Abstract

The depth to carbonate nodular (Bk) horizon in soils (D in cm) is correlated with mean annual precipitation (P in mm), so that Bk horizons are deep in subhumid regions, but shallow in semiarid regions. Previous quantifications of this relationship are unchanged by this new compilation of 807 soils: P = 137.24 + 6.45D + 0.013D2, where R2 = 0.52, and standard error (S.E.) = ±147 mm. In most North American postglacial soils, the Bk horizon is thin and well defined, whereas in monsoonal tropical soils of Pakistan and Kenya, the Bk horizon is thick and diffuse.
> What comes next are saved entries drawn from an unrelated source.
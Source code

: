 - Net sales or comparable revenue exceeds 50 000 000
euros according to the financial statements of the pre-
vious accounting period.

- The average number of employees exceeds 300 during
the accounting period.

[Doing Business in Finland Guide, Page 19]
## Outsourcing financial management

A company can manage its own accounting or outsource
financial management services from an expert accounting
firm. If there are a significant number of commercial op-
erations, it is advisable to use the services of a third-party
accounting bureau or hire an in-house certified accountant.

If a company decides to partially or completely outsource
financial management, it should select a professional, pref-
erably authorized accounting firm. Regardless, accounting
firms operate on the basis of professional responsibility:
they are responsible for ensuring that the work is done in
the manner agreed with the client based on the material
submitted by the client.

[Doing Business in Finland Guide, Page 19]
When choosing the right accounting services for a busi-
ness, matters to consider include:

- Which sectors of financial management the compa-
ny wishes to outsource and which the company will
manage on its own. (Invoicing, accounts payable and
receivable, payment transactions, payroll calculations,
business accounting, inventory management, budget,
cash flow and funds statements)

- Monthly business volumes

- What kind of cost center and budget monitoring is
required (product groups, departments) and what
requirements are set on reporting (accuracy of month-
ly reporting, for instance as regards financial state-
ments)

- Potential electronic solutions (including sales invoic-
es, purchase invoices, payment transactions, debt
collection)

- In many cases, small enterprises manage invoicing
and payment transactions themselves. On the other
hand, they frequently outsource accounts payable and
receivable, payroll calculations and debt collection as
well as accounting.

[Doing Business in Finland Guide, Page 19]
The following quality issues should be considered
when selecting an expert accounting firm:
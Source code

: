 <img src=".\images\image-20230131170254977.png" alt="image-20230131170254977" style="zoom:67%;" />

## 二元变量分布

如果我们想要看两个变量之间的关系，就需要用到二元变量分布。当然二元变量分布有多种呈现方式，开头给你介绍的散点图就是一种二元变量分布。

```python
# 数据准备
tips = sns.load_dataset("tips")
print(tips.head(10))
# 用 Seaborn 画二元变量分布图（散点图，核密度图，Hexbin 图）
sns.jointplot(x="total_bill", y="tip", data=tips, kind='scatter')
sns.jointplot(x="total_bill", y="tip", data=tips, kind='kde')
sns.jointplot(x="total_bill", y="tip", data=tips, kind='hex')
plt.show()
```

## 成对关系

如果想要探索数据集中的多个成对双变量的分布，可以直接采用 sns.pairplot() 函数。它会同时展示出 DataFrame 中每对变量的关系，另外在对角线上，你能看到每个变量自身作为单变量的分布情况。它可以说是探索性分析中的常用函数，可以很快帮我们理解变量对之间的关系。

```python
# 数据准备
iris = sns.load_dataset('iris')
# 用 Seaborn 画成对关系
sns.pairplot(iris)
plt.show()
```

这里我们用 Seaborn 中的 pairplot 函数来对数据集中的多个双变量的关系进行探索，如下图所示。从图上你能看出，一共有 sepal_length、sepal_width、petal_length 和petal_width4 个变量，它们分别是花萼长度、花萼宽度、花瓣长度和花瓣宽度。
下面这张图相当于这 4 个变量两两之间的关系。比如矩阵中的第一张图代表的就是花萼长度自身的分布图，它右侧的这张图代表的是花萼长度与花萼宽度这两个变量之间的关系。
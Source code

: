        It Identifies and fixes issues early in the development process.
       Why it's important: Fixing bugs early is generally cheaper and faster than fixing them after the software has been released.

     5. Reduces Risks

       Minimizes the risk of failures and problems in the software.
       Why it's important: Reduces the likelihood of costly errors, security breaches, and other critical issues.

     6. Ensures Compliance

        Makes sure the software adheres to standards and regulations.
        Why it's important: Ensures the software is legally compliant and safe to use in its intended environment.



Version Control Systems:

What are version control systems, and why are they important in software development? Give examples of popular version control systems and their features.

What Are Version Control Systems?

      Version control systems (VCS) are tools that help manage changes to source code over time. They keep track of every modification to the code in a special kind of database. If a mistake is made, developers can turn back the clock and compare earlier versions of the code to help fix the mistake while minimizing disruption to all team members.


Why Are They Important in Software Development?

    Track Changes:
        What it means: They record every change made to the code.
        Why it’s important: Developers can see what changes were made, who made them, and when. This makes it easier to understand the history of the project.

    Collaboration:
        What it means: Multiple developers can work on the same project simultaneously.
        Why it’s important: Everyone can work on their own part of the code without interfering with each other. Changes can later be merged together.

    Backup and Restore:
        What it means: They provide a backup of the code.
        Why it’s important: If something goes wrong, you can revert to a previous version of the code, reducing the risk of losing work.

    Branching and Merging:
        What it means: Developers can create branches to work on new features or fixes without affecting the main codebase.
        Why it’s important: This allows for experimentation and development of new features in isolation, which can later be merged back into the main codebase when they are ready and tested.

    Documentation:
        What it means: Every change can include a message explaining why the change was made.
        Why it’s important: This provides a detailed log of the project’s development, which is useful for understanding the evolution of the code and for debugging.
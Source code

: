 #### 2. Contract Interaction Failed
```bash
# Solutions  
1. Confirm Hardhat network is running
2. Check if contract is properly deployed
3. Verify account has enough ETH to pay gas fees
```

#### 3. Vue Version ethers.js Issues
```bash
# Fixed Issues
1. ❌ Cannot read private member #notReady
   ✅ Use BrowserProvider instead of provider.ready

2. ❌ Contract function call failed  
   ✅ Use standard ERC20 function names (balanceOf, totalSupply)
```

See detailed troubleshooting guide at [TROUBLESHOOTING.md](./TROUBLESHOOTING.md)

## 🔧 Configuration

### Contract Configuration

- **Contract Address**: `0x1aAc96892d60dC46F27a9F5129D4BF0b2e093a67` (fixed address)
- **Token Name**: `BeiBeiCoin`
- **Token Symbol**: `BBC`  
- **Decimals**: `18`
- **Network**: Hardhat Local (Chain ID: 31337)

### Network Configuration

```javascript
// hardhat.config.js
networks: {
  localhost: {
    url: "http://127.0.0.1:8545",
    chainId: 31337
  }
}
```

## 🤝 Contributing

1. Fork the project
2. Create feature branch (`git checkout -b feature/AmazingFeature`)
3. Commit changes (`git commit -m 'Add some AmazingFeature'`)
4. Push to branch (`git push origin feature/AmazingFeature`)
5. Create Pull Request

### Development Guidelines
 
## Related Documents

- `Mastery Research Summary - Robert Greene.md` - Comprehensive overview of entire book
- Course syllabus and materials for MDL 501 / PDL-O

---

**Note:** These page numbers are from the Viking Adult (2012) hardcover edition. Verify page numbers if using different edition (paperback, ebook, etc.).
Data from 675 modern soils define the relationship between the thickness of soil with nodules (T in cm) and mean annual range of precipitation (M in mm difference between monthly means of wettest and driest months): M = 0.79T + 13.71, where R2 = 0.58, and S.E. = ±22 mm). The relationship between carbonate nodule size (S in cm) and soil age (A in ka) is quantified by 9 radiocarbon-dated soils from Las Cruces, New Mexico: A = 3.92S0.34, where R2 = 0.57, and S.E. = 1.8 k.y. These transfer functions are applied to reconstructing paleoclimatic change from Paleocene–Eocene paleosols of the North Horn Formation and Flagstaff Limestone of Axhandle Canyon, Utah. The terminal Paleocene spike of warmth recorded by fossil plants in nearby Wyoming was coincident with a brief peak in both mean annual precipitation and mean annual range of precipitation in Utah.